Real estate market in southern Alameda County remains sluggish

A sign lets passersby know a single-family home in Union City is for sale on Feb. 22. (Sonia Waraich — East Bay Echo)

ALAMEDA COUNTY, Calif. — Southern Alameda County is experiencing a decline in real estate activity because of persistent challenges with housing affordability and availability.

In March, 234 homes were sold and 156 homes were listed for sale in the area, down from 370 homes sold and 229 homes listed for sale in March of last year, according to data from the Bay East Association of Realtors. The limited availability of homes for sale across the East Bay has led to a rise in the median home price for the region from $989,000 in January to $1.13 million last month, David Stark, the association’s spokesperson, said in the association’s latest real estate weather report.
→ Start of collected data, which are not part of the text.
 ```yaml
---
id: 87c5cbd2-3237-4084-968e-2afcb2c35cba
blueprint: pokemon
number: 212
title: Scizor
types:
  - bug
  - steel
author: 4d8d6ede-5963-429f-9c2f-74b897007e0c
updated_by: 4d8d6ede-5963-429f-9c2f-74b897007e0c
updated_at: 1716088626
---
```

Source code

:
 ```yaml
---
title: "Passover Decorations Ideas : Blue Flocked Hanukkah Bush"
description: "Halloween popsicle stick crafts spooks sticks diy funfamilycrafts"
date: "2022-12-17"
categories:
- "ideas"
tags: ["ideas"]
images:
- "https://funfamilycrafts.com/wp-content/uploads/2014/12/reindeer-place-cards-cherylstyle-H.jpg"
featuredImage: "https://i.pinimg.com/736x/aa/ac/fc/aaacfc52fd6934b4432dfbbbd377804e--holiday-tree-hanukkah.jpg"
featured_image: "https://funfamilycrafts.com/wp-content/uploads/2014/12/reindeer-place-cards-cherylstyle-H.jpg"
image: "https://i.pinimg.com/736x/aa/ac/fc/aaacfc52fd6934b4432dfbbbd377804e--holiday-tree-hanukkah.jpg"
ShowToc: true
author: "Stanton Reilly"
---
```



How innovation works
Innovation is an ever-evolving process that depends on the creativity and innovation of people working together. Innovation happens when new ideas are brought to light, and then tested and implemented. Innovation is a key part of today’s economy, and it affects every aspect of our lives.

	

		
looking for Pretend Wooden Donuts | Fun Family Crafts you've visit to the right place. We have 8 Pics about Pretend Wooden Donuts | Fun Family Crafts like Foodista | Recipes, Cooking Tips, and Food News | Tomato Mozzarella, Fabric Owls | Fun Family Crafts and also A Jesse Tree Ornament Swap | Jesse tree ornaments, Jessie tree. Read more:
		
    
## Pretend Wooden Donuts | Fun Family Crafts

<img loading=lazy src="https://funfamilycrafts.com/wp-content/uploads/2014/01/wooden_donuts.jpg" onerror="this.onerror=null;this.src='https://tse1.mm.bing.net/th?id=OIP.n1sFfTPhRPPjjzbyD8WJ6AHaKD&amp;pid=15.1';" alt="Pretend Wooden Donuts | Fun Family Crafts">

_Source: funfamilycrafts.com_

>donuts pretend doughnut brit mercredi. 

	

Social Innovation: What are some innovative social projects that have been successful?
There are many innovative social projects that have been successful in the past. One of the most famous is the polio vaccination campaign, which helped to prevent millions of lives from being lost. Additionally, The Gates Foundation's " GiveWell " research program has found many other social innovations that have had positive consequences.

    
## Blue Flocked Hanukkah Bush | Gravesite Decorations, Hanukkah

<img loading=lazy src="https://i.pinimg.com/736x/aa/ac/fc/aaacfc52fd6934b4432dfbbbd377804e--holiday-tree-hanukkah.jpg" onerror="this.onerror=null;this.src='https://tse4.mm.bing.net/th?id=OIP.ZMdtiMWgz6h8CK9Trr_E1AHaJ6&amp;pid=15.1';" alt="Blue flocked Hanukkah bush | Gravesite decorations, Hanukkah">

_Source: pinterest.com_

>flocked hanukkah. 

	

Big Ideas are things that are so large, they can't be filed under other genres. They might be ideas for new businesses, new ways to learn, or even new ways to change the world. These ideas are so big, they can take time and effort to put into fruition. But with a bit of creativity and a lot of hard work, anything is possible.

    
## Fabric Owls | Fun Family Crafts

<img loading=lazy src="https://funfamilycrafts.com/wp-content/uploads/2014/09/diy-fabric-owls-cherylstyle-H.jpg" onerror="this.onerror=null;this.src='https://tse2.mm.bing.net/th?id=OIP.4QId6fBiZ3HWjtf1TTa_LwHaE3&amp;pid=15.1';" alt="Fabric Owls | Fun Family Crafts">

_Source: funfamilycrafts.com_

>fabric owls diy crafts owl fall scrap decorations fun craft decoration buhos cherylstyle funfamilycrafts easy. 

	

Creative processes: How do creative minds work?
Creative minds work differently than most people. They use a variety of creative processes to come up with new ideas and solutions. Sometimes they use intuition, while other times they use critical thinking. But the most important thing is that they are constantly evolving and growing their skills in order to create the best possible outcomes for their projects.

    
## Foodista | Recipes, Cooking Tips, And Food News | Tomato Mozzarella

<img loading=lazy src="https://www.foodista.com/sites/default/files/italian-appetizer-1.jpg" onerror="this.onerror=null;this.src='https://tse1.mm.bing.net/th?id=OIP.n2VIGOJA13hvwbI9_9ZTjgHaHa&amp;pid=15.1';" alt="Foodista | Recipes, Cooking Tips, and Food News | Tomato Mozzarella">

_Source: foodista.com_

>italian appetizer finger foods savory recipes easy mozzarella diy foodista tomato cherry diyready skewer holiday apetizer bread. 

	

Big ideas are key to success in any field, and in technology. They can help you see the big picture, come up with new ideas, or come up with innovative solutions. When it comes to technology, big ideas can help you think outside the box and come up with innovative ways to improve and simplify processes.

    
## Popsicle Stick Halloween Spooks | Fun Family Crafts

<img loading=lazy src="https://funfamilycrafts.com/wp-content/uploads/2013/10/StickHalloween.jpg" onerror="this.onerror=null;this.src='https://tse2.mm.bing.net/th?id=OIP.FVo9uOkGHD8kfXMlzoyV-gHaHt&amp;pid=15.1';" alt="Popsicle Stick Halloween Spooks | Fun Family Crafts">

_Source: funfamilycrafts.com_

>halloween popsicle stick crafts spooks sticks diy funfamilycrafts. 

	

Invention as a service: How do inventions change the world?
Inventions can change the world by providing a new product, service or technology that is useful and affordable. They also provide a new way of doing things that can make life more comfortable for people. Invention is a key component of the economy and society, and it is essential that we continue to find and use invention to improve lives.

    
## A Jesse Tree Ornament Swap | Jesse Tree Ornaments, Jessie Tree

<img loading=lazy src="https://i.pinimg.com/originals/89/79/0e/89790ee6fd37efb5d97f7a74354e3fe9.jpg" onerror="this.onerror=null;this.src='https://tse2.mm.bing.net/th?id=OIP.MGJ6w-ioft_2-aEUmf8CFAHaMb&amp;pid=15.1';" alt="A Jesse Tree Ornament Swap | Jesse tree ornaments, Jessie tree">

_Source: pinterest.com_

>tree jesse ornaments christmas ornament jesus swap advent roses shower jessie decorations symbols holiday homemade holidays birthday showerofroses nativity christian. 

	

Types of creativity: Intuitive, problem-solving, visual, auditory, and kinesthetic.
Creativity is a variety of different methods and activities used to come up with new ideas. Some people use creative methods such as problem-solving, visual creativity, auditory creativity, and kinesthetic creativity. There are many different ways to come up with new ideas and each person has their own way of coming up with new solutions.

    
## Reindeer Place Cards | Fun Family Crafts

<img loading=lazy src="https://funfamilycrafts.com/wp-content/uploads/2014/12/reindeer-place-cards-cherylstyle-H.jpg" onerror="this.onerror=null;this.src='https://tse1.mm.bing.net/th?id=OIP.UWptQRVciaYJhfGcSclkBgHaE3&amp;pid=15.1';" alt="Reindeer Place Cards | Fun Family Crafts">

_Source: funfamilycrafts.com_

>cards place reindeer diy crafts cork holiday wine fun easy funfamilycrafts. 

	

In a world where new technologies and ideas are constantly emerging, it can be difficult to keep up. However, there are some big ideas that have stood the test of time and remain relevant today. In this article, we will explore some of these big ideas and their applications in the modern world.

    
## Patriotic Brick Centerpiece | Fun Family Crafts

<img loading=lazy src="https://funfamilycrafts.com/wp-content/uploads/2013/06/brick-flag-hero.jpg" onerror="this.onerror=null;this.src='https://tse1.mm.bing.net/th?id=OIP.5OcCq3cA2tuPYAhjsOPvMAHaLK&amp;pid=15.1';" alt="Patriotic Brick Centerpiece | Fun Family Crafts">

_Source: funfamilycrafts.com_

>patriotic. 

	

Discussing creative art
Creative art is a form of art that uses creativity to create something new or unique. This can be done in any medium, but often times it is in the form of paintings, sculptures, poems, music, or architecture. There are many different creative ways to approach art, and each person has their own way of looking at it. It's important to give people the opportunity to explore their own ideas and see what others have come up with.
“The number of homes for sale has been essentially flat since last December,” Stark said. “Limited choices for buyers pushed prices higher compared with the beginning of the year, yet prices were down compared with last March.”

Despite a year-over-year drop of 12% in the median home price, Fremont remained the costliest place to purchase a home, with a median price of $1.49 million last month. Median home prices in Castro Valley ($1.13 million), Newark ($1.07 million) and Union City ($1.29 million) also still top $1 million, while they are below $1 million in Hayward ($880,000), San Leandro ($835,000) and San Lorenzo ($820,000).

Meanwhile, southern Alameda County saw a double-digit drop in both homes being listed and sold. Only San Lorenzo saw a 17% increase in homes sold from 12 last year to 14 this year.

“Fewer choices, rising prices, high interest rates all added up to about 800 fewer sales compared with last March,” Stark said, referring to the East Bay as a whole.

The 30-year fixed-rate mortgage averaged 6.28% last week, down from a week prior when it was 6.32% but still higher than a year ago when it was 4.72%, according to Freddie Mac.

“Mortgage rates continue to trend down entering the traditional spring homebuying season,” Sam Khater, Freddie Mac’s chief economist, said in a press release. “Unfortunately, those in the market to buy are facing a number of challenges, not the least of which is the low inventory of homes for sale, especially for aspiring first-time homebuyers.”

In Alameda County, only 18% of households made a qualifying income of $302,000 to be able to afford the median home price of $1.33 million during 2022, with significantly lower percentages for Black (7%) and Latino (10%) households.